**What is needed**
Identify each line below containing the string "must" and copy it.

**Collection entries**

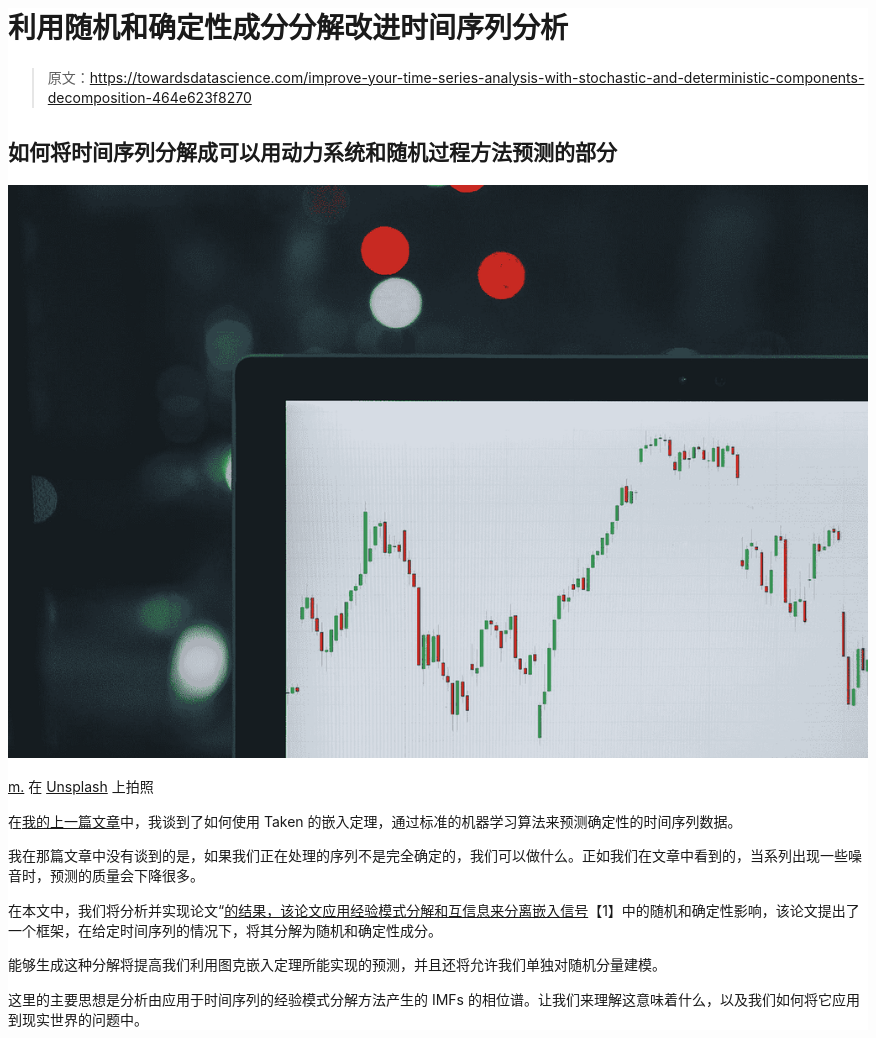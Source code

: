 # 利用随机和确定性成分分解改进时间序列分析

> 原文：<https://towardsdatascience.com/improve-your-time-series-analysis-with-stochastic-and-deterministic-components-decomposition-464e623f8270>

## 如何将时间序列分解成可以用动力系统和随机过程方法预测的部分

![](img/e4fa02eddf4f0debb50f0a21d973c769.png)

[m.](https://unsplash.com/@m_____me?utm_source=medium&utm_medium=referral) 在 [Unsplash](https://unsplash.com?utm_source=medium&utm_medium=referral) 上拍照

在[我的上一篇文章](https://medium.com/towards-data-science/time-series-forecasting-with-dynamical-systems-methods-fa4afdf16fd0)中，我谈到了如何使用 Taken 的嵌入定理，通过标准的机器学习算法来预测确定性的时间序列数据。

我在那篇文章中没有谈到的是，如果我们正在处理的序列不是完全确定的，我们可以做什么。正如我们在文章中看到的，当系列出现一些噪音时，预测的质量会下降很多。

在本文中，我们将分析并实现论文“[的结果，该论文应用经验模式分解和互信息来分离嵌入信号](https://www.sciencedirect.com/science/article/abs/pii/S0165168415002297?via%3Dihub)【1】中的随机和确定性影响，该论文提出了一个框架，在给定时间序列的情况下，将其分解为随机和确定性成分。

能够生成这种分解将提高我们利用图克嵌入定理所能实现的预测，并且还将允许我们单独对随机分量建模。

这里的主要思想是分析由应用于时间序列的经验模式分解方法产生的 IMFs 的相位谱。让我们来理解这意味着什么，以及我们如何将它应用到现实世界的问题中。
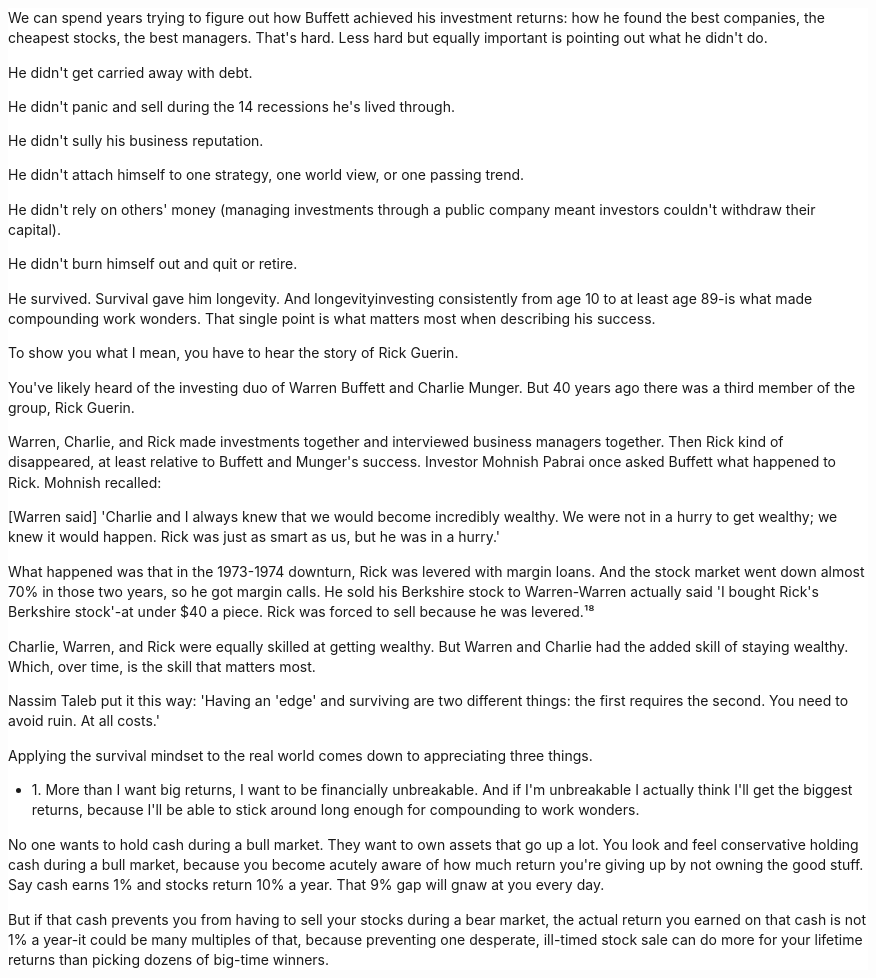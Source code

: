 We can spend years trying to figure out how Buffett achieved his investment returns: how he found the best companies, the cheapest stocks, the best managers. That's hard. Less hard but equally important is pointing out what he didn't do.

He didn't get carried away with debt.

He didn't panic and sell during the 14 recessions he's lived through.

He didn't sully his business reputation.

He didn't attach himself to one strategy, one world view, or one passing trend.

He didn't rely on others' money (managing investments through a public company meant investors couldn't withdraw their capital).

He didn't burn himself out and quit or retire.

He survived. Survival gave him longevity. And longevityinvesting consistently from age 10 to at least age 89-is what made compounding work wonders. That single point is what matters most when describing his success.

To show you what I mean, you have to hear the story of Rick Guerin.

You've likely heard of the investing duo of Warren Buffett and Charlie Munger. But 40 years ago there was a third member of the group, Rick Guerin.

Warren, Charlie, and Rick made investments together and interviewed business managers together. Then Rick kind of disappeared, at least relative to Buffett and Munger's success. Investor Mohnish Pabrai once asked Buffett what happened to Rick. Mohnish recalled:

\[Warren said\] 'Charlie and I always knew that we would become incredibly wealthy. We were not in a hurry to get wealthy; we knew it would happen. Rick was just as smart as us, but he was in a hurry.'

What happened was that in the 1973-1974 downturn, Rick was levered with margin loans. And the stock market went down almost 70% in those two years, so he got margin calls. He sold his Berkshire stock to Warren-Warren actually said 'I bought Rick's Berkshire stock'-at under $40 a piece. Rick was forced to sell because he was levered.¹⁸

Charlie, Warren, and Rick were equally skilled at getting wealthy. But Warren and Charlie had the added skill of staying wealthy. Which, over time, is the skill that matters most.

Nassim Taleb put it this way: 'Having an 'edge' and surviving are two different things: the first requires the second. You need to avoid ruin. At all costs.'

Applying the survival mindset to the real world comes down to appreciating three things.

*   1\. More than I want big returns, I want to be financially unbreakable. And if I'm unbreakable I actually think I'll get the biggest returns, because I'll be able to stick around long enough for compounding to work wonders.

No one wants to hold cash during a bull market. They want to own assets that go up a lot. You look and feel conservative holding cash during a bull market, because you become acutely aware of how much return you're giving up by not owning the good stuff. Say cash earns 1% and stocks return 10% a year. That 9% gap will gnaw at you every day.

But if that cash prevents you from having to sell your stocks during a bear market, the actual return you earned on that cash is not 1% a year-it could be many multiples of that, because preventing one desperate, ill-timed stock sale can do more for your lifetime returns than picking dozens of big-time winners.
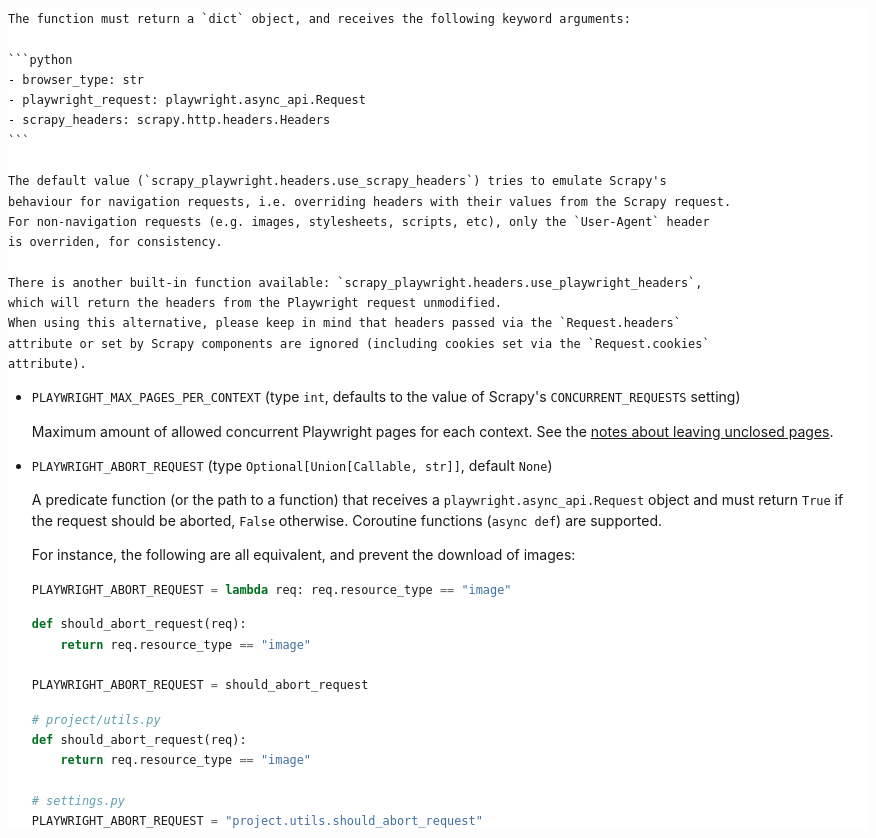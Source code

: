    The function must return a `dict` object, and receives the following keyword arguments:

    ```python
    - browser_type: str
    - playwright_request: playwright.async_api.Request
    - scrapy_headers: scrapy.http.headers.Headers
    ```

    The default value (`scrapy_playwright.headers.use_scrapy_headers`) tries to emulate Scrapy's
    behaviour for navigation requests, i.e. overriding headers with their values from the Scrapy request.
    For non-navigation requests (e.g. images, stylesheets, scripts, etc), only the `User-Agent` header
    is overriden, for consistency.

    There is another built-in function available: `scrapy_playwright.headers.use_playwright_headers`,
    which will return the headers from the Playwright request unmodified.
    When using this alternative, please keep in mind that headers passed via the `Request.headers`
    attribute or set by Scrapy components are ignored (including cookies set via the `Request.cookies`
    attribute).

* `PLAYWRIGHT_MAX_PAGES_PER_CONTEXT` (type `int`, defaults to the value of Scrapy's `CONCURRENT_REQUESTS` setting)

    Maximum amount of allowed concurrent Playwright pages for each context.
    See the [notes about leaving unclosed pages](#receiving-the-page-object-in-the-callback).

* `PLAYWRIGHT_ABORT_REQUEST` (type `Optional[Union[Callable, str]]`, default `None`)

    A predicate function (or the path to a function) that receives a
    `playwright.async_api.Request` object and must return `True` if the
    request should be aborted, `False` otherwise. Coroutine functions
    (`async def`) are supported.

    For instance, the following are all equivalent, and prevent the download of images:
    ```python
    PLAYWRIGHT_ABORT_REQUEST = lambda req: req.resource_type == "image"
    ```

    ```python
    def should_abort_request(req):
        return req.resource_type == "image"

    PLAYWRIGHT_ABORT_REQUEST = should_abort_request
    ```

    ```python
    # project/utils.py
    def should_abort_request(req):
        return req.resource_type == "image"

    # settings.py
    PLAYWRIGHT_ABORT_REQUEST = "project.utils.should_abort_request"

    ```
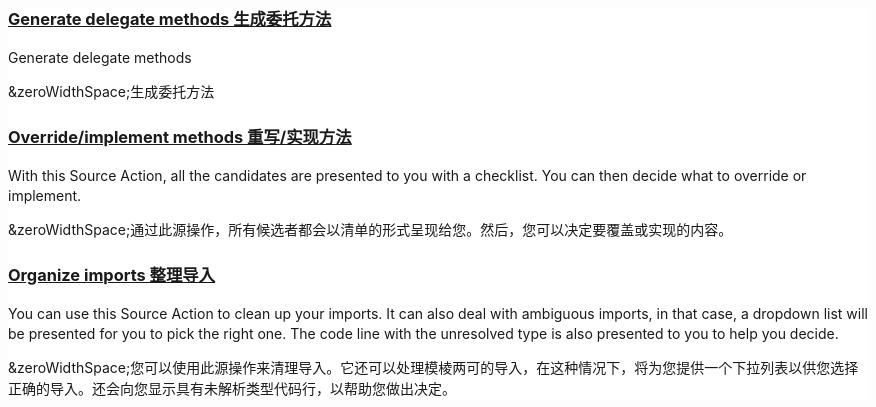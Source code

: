 

### [Generate delegate methods 生成委托方法](https://code.visualstudio.com/docs/java/java-refactoring#_generate-delegate-methods)

Generate delegate methods

&zeroWidthSpace;生成委托方法

<video autoplay="" loop="" muted="" playsinline="" controls="" title="Generate delegate methods" data-immersive-translate-walked="ac671d28-f47c-4a6e-9388-c13b06ff9dd0" style="box-sizing: border-box; font-family: &quot;Segoe UI&quot;, &quot;Helvetica Neue&quot;, Helvetica, Arial, sans-serif; display: inline-block; vertical-align: baseline; margin-top: 1.5rem; margin-bottom: 2.5rem; width: 616.662px; max-width: 100%; color: rgb(36, 36, 36); font-size: 16px; font-style: normal; font-variant-ligatures: normal; font-variant-caps: normal; font-weight: 400; letter-spacing: normal; orphans: 2; text-align: start; text-indent: 0px; text-transform: none; widows: 2; word-spacing: 0px; -webkit-text-stroke-width: 0px; white-space: normal; background-color: rgb(255, 255, 255); text-decoration-thickness: initial; text-decoration-style: initial; text-decoration-color: initial;"></video>



### [Override/implement methods 重写/实现方法](https://code.visualstudio.com/docs/java/java-refactoring#_overrideimplement-methods)

With this Source Action, all the candidates are presented to you with a checklist. You can then decide what to override or implement.

&zeroWidthSpace;通过此源操作，所有候选者都会以清单的形式呈现给您。然后，您可以决定要覆盖或实现的内容。

<video autoplay="" loop="" muted="" playsinline="" controls="" title="Override/implement methods" data-immersive-translate-walked="ac671d28-f47c-4a6e-9388-c13b06ff9dd0" style="box-sizing: border-box; font-family: &quot;Segoe UI&quot;, &quot;Helvetica Neue&quot;, Helvetica, Arial, sans-serif; display: inline-block; vertical-align: baseline; margin-top: 1.5rem; margin-bottom: 2.5rem; width: 616.662px; max-width: 100%; color: rgb(36, 36, 36); font-size: 16px; font-style: normal; font-variant-ligatures: normal; font-variant-caps: normal; font-weight: 400; letter-spacing: normal; orphans: 2; text-align: start; text-indent: 0px; text-transform: none; widows: 2; word-spacing: 0px; -webkit-text-stroke-width: 0px; white-space: normal; background-color: rgb(255, 255, 255); text-decoration-thickness: initial; text-decoration-style: initial; text-decoration-color: initial;"></video>



### [Organize imports 整理导入](https://code.visualstudio.com/docs/java/java-refactoring#_organize-imports)

You can use this Source Action to clean up your imports. It can also deal with ambiguous imports, in that case, a dropdown list will be presented for you to pick the right one. The code line with the unresolved type is also presented to you to help you decide.

&zeroWidthSpace;您可以使用此源操作来清理导入。它还可以处理模棱两可的导入，在这种情况下，将为您提供一个下拉列表以供您选择正确的导入。还会向您显示具有未解析类型代码行，以帮助您做出决定。

<video autoplay="" loop="" muted="" playsinline="" controls="" title="Organize imports" data-immersive-translate-walked="ac671d28-f47c-4a6e-9388-c13b06ff9dd0" style="box-sizing: border-box; font-family: &quot;Segoe UI&quot;, &quot;Helvetica Neue&quot;, Helvetica, Arial, sans-serif; display: inline-block; vertical-align: baseline; margin-top: 1.5rem; margin-bottom: 2.5rem; width: 616.662px; max-width: 100%; color: rgb(36, 36, 36); font-size: 16px; font-style: normal; font-variant-ligatures: normal; font-variant-caps: normal; font-weight: 400; letter-spacing: normal; orphans: 2; text-align: start; text-indent: 0px; text-transform: none; widows: 2; word-spacing: 0px; -webkit-text-stroke-width: 0px; white-space: normal; background-color: rgb(255, 255, 255); text-decoration-thickness: initial; text-decoration-style: initial; text-decoration-color: initial;"></video>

**Solution to this task**
:    The function must return a `dict` object, and receives the following keyword arguments:
    `playwright.async_api.Request` object and must return `True` if the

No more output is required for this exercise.